Our unbearably poignant day ended on a lighter note with the Wood Family enjoying a traditional English afternoon tea at a smart city-centre hotel in the manner much enjoyed by my ineffably elegant Aunt Cynthia, and thus we toasted her sweet memory.
I am penning this on Remembrance Day afternoon but it could have been written after visiting any number of cemeteries or memorial gardens, or even Beth Shalom, the Holocaust Centre in Newark, Nottinghamshire. Whenever I go to such places, I am at once covered in an almost palpable peace that resounds like plangent bells.

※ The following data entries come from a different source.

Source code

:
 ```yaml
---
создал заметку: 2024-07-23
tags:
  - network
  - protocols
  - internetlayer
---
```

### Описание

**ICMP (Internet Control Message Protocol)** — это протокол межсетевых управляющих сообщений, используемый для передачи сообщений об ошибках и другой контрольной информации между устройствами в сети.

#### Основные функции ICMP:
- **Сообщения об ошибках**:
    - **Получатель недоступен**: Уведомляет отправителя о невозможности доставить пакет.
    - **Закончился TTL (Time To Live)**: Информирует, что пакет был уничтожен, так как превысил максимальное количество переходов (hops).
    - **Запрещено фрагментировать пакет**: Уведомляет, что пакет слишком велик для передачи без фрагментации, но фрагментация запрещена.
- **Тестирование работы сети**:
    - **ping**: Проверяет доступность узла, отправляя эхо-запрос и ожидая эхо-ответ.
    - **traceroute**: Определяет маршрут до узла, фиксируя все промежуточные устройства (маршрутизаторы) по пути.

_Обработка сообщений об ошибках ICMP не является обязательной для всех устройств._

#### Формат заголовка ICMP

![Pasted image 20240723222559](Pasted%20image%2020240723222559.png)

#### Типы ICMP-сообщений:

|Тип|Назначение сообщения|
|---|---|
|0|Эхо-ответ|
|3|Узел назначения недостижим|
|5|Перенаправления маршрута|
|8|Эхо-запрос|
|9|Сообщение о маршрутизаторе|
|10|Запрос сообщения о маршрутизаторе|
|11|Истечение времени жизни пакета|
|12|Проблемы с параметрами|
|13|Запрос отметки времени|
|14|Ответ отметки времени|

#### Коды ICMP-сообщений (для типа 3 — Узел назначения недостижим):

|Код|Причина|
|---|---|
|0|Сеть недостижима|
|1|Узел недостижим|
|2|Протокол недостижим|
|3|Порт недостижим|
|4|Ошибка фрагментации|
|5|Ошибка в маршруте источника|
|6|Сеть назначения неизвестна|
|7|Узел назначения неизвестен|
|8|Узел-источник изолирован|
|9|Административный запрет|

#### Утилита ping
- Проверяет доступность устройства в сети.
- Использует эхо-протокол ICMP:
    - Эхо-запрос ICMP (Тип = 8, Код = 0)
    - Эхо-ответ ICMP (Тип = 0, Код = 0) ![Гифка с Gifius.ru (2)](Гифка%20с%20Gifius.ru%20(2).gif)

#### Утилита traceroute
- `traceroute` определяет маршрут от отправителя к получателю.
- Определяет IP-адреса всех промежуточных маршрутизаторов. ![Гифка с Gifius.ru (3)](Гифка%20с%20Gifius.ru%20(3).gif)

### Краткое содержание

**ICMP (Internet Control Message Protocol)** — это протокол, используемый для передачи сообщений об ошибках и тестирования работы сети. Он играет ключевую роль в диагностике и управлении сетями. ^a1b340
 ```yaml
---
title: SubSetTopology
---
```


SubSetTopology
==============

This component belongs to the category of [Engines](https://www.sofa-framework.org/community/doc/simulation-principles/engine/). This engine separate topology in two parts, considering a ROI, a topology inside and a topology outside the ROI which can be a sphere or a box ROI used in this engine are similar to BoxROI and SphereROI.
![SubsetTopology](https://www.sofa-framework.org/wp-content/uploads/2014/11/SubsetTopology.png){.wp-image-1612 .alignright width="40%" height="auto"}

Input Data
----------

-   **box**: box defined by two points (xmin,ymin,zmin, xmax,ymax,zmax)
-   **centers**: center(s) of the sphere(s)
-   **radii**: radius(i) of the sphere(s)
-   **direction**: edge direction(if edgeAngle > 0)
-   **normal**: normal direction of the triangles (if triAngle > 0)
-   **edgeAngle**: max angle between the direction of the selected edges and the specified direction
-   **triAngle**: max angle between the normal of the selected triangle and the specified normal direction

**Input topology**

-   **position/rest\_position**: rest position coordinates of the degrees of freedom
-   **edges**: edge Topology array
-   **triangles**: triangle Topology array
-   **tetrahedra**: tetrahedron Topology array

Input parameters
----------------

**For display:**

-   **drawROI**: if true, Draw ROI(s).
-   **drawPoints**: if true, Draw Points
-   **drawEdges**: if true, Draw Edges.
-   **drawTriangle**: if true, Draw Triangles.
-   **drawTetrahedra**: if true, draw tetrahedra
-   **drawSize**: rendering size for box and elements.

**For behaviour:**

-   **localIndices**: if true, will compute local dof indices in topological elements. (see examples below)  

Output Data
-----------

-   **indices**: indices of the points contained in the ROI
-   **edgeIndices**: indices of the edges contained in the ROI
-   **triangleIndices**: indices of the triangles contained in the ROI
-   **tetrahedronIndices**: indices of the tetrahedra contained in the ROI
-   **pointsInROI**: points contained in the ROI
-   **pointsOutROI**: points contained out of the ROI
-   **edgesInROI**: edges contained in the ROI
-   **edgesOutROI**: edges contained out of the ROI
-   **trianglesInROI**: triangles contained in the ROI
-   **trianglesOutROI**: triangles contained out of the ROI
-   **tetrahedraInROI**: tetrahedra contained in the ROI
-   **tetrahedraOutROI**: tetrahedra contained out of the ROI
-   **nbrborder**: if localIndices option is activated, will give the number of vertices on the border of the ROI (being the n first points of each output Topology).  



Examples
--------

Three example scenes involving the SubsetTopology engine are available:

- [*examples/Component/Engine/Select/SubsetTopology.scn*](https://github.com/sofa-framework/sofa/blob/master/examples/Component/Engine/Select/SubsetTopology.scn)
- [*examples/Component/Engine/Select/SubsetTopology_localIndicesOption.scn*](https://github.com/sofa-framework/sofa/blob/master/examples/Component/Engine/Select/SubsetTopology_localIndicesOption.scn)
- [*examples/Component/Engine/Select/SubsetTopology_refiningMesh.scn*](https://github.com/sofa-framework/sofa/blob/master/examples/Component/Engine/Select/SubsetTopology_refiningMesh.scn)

No wonder that London Rabbi Jonathan Wittenberg remarked in an achingly sad Jewish Chronicle essay just before this year’s Jewish Day of Atonement:
...love touched me (in that cemetery) in the simultaneous awareness of the beauty, and fragility, of life. The thought of the tenderness and daily affection, of the arguments and making up, and of the grief of parting, says to us, ‘While you can, over the fleeting, limited time that you have life, live it with love!’
I must conclude this post with reference to the passing of one of the great men of Anglo-Jewry in my own lifetime. I met His Honour Judge Israel Finestein twice as a reporter. He was almost ridiculously kind and generous with his time and help, even loaning me his speech notes to aid my report of a complex history lecture.